[Collected data]
= Beginning of Section =
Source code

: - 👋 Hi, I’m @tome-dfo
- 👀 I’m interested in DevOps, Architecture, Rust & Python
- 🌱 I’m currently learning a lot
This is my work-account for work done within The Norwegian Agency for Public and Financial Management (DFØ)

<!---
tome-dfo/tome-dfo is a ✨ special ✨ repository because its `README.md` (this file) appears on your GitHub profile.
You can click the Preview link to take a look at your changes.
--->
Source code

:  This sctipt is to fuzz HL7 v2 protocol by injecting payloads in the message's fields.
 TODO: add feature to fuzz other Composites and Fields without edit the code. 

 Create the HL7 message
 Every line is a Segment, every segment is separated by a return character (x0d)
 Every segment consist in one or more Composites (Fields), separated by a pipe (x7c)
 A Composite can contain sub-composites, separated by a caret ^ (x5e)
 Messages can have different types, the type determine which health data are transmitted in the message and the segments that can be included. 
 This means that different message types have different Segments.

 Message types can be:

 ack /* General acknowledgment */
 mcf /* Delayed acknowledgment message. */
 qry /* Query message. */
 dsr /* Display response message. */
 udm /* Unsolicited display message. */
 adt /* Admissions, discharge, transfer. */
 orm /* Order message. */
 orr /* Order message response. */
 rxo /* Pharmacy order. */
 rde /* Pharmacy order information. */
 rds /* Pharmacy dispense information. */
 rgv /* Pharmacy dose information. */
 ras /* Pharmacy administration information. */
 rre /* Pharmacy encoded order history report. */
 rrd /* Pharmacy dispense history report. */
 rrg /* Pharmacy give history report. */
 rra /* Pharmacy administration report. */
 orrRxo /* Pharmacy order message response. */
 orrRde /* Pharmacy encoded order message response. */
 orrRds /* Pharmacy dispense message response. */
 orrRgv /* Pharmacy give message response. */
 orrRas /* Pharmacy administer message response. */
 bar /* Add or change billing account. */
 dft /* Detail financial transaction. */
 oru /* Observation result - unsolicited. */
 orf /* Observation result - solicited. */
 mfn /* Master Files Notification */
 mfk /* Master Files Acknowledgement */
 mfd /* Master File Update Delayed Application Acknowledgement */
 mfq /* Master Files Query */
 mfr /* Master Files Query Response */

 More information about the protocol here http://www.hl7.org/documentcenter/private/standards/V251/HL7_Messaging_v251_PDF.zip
= End of Section =
#### [ASSIGNMENT]
Take the records above and return, word for word, only the lines that fall from the line with "A Composite can" to the line with "orrRde /* Pharmacy", both of them included.

#### [EXERCISE ANSWER]
 A Composite can contain sub-composites, separated by a caret ^ (x5e)
 Messages can have different types, the type determine which health data are transmitted in the message and the segments that can be included. 
 This means that different message types have different Segments.

 Message types can be:

 ack /* General acknowledgment */
 mcf /* Delayed acknowledgment message. */
 qry /* Query message. */
 dsr /* Display response message. */
 udm /* Unsolicited display message. */
 adt /* Admissions, discharge, transfer. */
 orm /* Order message. */
 orr /* Order message response. */
 rxo /* Pharmacy order. */
 rde /* Pharmacy order information. */
 rds /* Pharmacy dispense information. */
 rgv /* Pharmacy dose information. */
 ras /* Pharmacy administration information. */
 rre /* Pharmacy encoded order history report. */
 rrd /* Pharmacy dispense history report. */
 rrg /* Pharmacy give history report. */
 rra /* Pharmacy administration report. */
 orrRxo /* Pharmacy order message response. */
 orrRde /* Pharmacy encoded order message response. */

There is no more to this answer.